Published, Peer-Reviewed Research

The CEBC relies on published, peer-reviewed research to determine a program's CEBC Scientific Rating. This ensures that the research meets a minimum standard and its methods and findings have been independently reviewed by experts knowledgeable in the field. The peer review is a process that scholarly journals use to ensure the articles they publish represent the best scholarship currently available. When an article is submitted to a peer-reviewed journal, the editors send it out to subject experts in the same field (the author's peers) to get their opinion on the quality of the scholarship, its relevance to the field, its appropriateness for the journal, etc.

This process encourages authors to meet the accepted standards of their discipline and prevents the dissemination of unsupported claims or interpretations and personal views.
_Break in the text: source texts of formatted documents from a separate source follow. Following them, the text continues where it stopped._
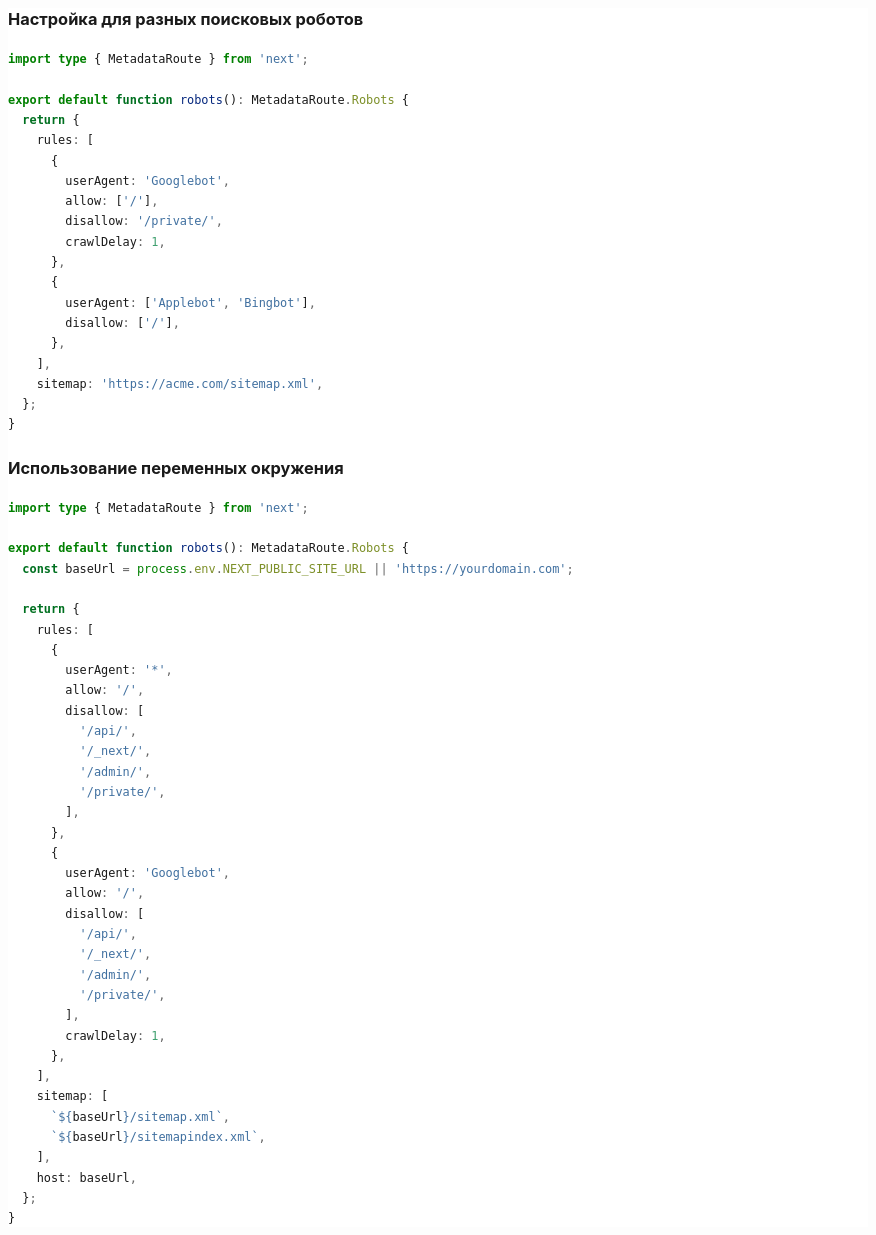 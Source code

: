 ### Настройка для разных поисковых роботов

```typescript
import type { MetadataRoute } from 'next';

export default function robots(): MetadataRoute.Robots {
  return {
    rules: [
      {
        userAgent: 'Googlebot',
        allow: ['/'],
        disallow: '/private/',
        crawlDelay: 1,
      },
      {
        userAgent: ['Applebot', 'Bingbot'],
        disallow: ['/'],
      },
    ],
    sitemap: 'https://acme.com/sitemap.xml',
  };
}
```

### Использование переменных окружения

```typescript
import type { MetadataRoute } from 'next';

export default function robots(): MetadataRoute.Robots {
  const baseUrl = process.env.NEXT_PUBLIC_SITE_URL || 'https://yourdomain.com';
  
  return {
    rules: [
      {
        userAgent: '*',
        allow: '/',
        disallow: [
          '/api/',
          '/_next/',
          '/admin/',
          '/private/',
        ],
      },
      {
        userAgent: 'Googlebot',
        allow: '/',
        disallow: [
          '/api/',
          '/_next/',
          '/admin/',
          '/private/',
        ],
        crawlDelay: 1,
      },
    ],
    sitemap: [
      `${baseUrl}/sitemap.xml`,
      `${baseUrl}/sitemapindex.xml`,
    ],
    host: baseUrl,
  };
}
```

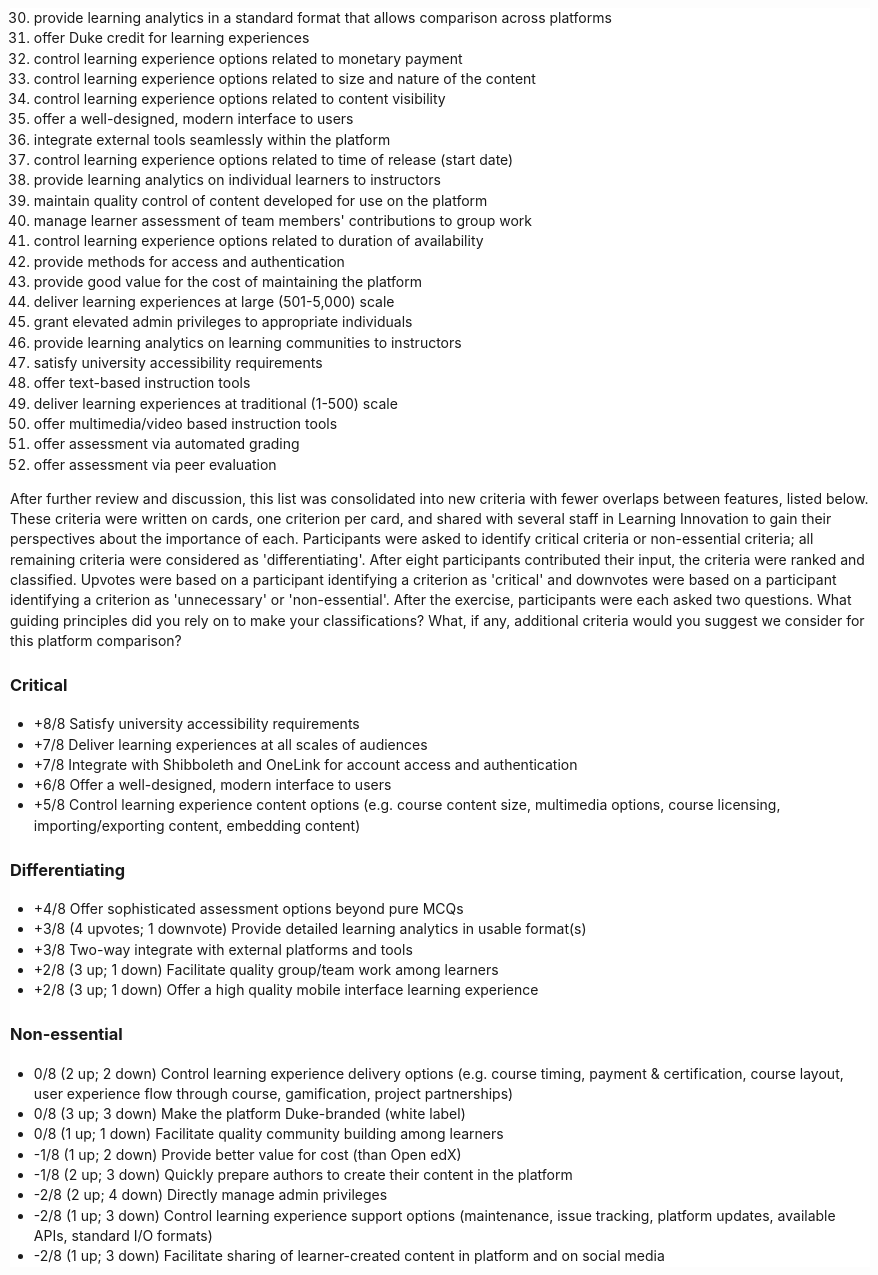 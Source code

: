 30.	provide learning analytics in a standard format that allows comparison across platforms
31.	offer Duke credit for learning experiences
32.	control learning experience options related to monetary payment
33.	control learning experience options related to size and nature of the content
34.	control learning experience options related to content visibility
35.	offer a well-designed, modern interface to users
36.	integrate external tools seamlessly within the platform
37.	control learning experience options related to time of release (start date)
38.	provide learning analytics on individual learners to instructors
39.	maintain quality control of content developed for use on the platform
40.	manage learner assessment of team members' contributions to group work
41.	control learning experience options related to duration of availability
42.	provide methods for access and authentication
43.	provide good value for the cost of maintaining the platform
44.	deliver learning experiences at large (501-5,000) scale
45.	grant elevated admin privileges to appropriate individuals
46.	provide learning analytics on learning communities to instructors
47.	satisfy university accessibility requirements
48.	offer text-based instruction tools
49.	deliver learning experiences at traditional (1-500) scale
50.	offer multimedia/video based instruction tools
51.	offer assessment via automated grading
52.	offer assessment via peer evaluation

After further review and discussion, this list was consolidated into new criteria with fewer overlaps between features, listed below. These criteria were written on cards, one criterion per card, and shared with several staff in Learning Innovation to gain their perspectives about the importance of each. Participants were asked to identify critical criteria or non-essential criteria; all remaining criteria were considered as 'differentiating'. After eight participants contributed their input, the criteria were ranked and classified. Upvotes were based on a participant identifying a criterion as 'critical' and downvotes were based on a participant identifying a criterion as 'unnecessary' or 'non-essential'. After the exercise, participants were each asked two questions. What guiding principles did you rely on to make your classifications? What, if any, additional criteria would you suggest we consider for this platform comparison?

### Critical
* +8/8  Satisfy university accessibility requirements
* +7/8  Deliver learning experiences at all scales of audiences
* +7/8  Integrate with Shibboleth and OneLink for account access and authentication
* +6/8  Offer a well-designed, modern interface to users
* +5/8  Control learning experience content options (e.g. course content size, multimedia options, course licensing, importing/exporting content, embedding content)

### Differentiating
* +4/8  Offer sophisticated assessment options beyond pure MCQs
* +3/8  (4 upvotes; 1 downvote) Provide detailed learning analytics in usable format(s)
* +3/8  Two-way integrate with external platforms and tools
* +2/8  (3 up; 1 down) Facilitate quality group/team work among learners
* +2/8  (3 up; 1 down) Offer a high quality mobile interface learning experience

### Non-essential
* 0/8  (2 up; 2 down) Control learning experience delivery options (e.g. course timing, payment & certification, course layout, user experience flow through course, gamification, project partnerships)
* 0/8  (3 up; 3 down) Make the platform Duke-branded (white label)
* 0/8  (1 up; 1 down) Facilitate quality community building among learners
* -1/8  (1 up; 2 down) Provide better value for cost (than Open edX)
* -1/8  (2 up; 3 down) Quickly prepare authors to create their content in the platform
* -2/8  (2 up; 4 down) Directly manage admin privileges
* -2/8  (1 up; 3 down) Control learning experience support options (maintenance, issue tracking, platform updates, available APIs, standard I/O formats)
* -2/8  (1 up; 3 down) Facilitate sharing of learner-created content in platform and on social media
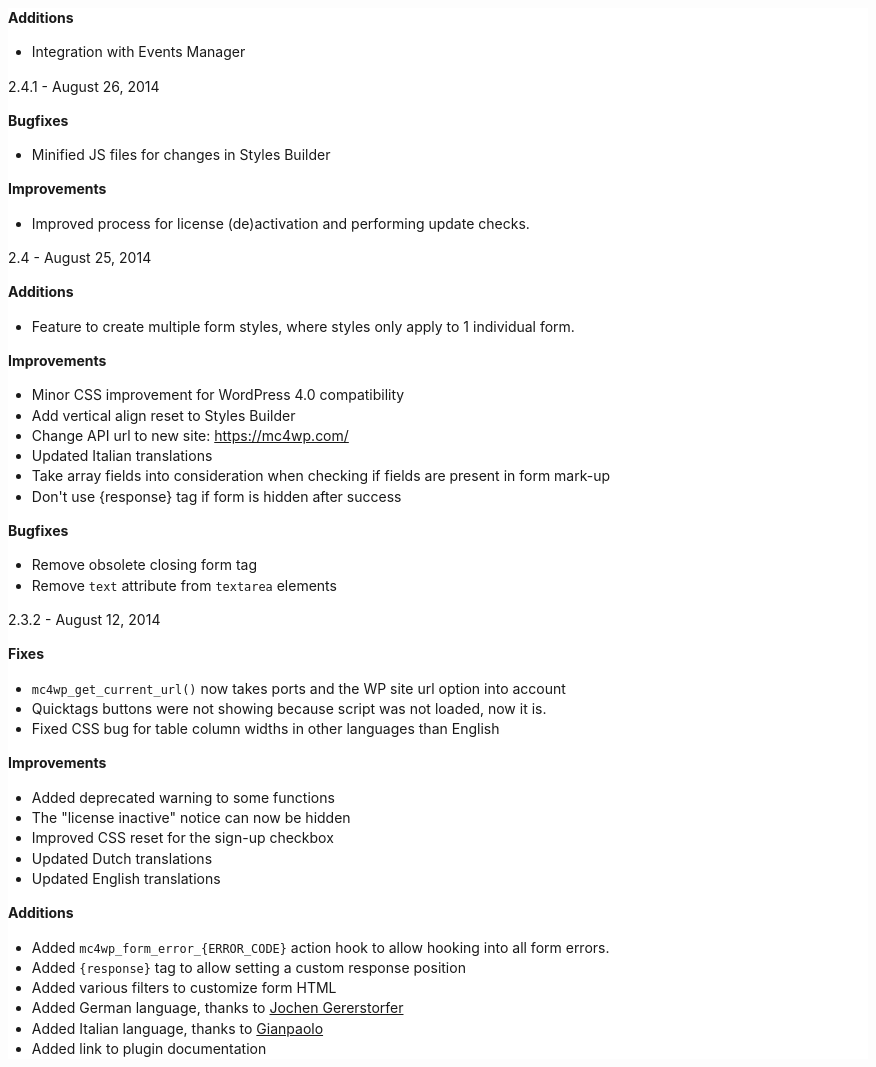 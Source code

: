 **Additions**

- Integration with Events Manager


2.4.1 - August 26, 2014

**Bugfixes**

- Minified JS files for changes in Styles Builder

**Improvements**

- Improved process for license (de)activation and performing update checks.


2.4 - August 25, 2014

**Additions**

- Feature to create multiple form styles, where styles only apply to 1 individual form.

**Improvements**

- Minor CSS improvement for WordPress 4.0 compatibility
- Add vertical align reset to Styles Builder
- Change API url to new site: https://mc4wp.com/
- Updated Italian translations
- Take array fields into consideration when checking if fields are present in form mark-up
- Don't use {response} tag if form is hidden after success

**Bugfixes**

- Remove obsolete closing form tag
- Remove `text` attribute from `textarea` elements


2.3.2 - August 12, 2014

**Fixes**

- `mc4wp_get_current_url()` now takes ports and the WP site url option into account
- Quicktags buttons were not showing because script was not loaded, now it is.
- Fixed CSS bug for table column widths in other languages than English

**Improvements**

- Added deprecated warning to some functions
- The "license inactive" notice can now be hidden
- Improved CSS reset for the sign-up checkbox
- Updated Dutch translations
- Updated English translations

**Additions**

- Added `mc4wp_form_error_{ERROR_CODE}` action hook to allow hooking into all form errors.
- Added `{response}` tag to allow setting a custom response position
- Added various filters to customize form HTML
- Added German language, thanks to [Jochen Gererstorfer](http://slotnerd.de/)
- Added Italian language, thanks to [Gianpaolo](http://www.casalegnovernici.it/)
- Added link to plugin documentation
The reviewers critique the paper by looking for inaccuracies, assessing the paper's methods and scientific importance, asking for clarifications and other changes to the article, and make a recommendation as to whether or not the article should be published. Peer review requires a community of experts in a given field, who are qualified and able to perform impartial review. Reviewers are typically anonymous and independent and do not know the identity of the paper's authors; this helps to encourage honest critique and discourage bias in publication decisions.

Peer review has been compared to a "stamp of approval" from academic experts, since it ensures that experts in the relevant field have read the paper and determined it to meet a high standard of scholarship. While the peer review process may not identify all errors or biases, it is an established method within the scientific communities to make a careful and critical examination of the merits of a paper.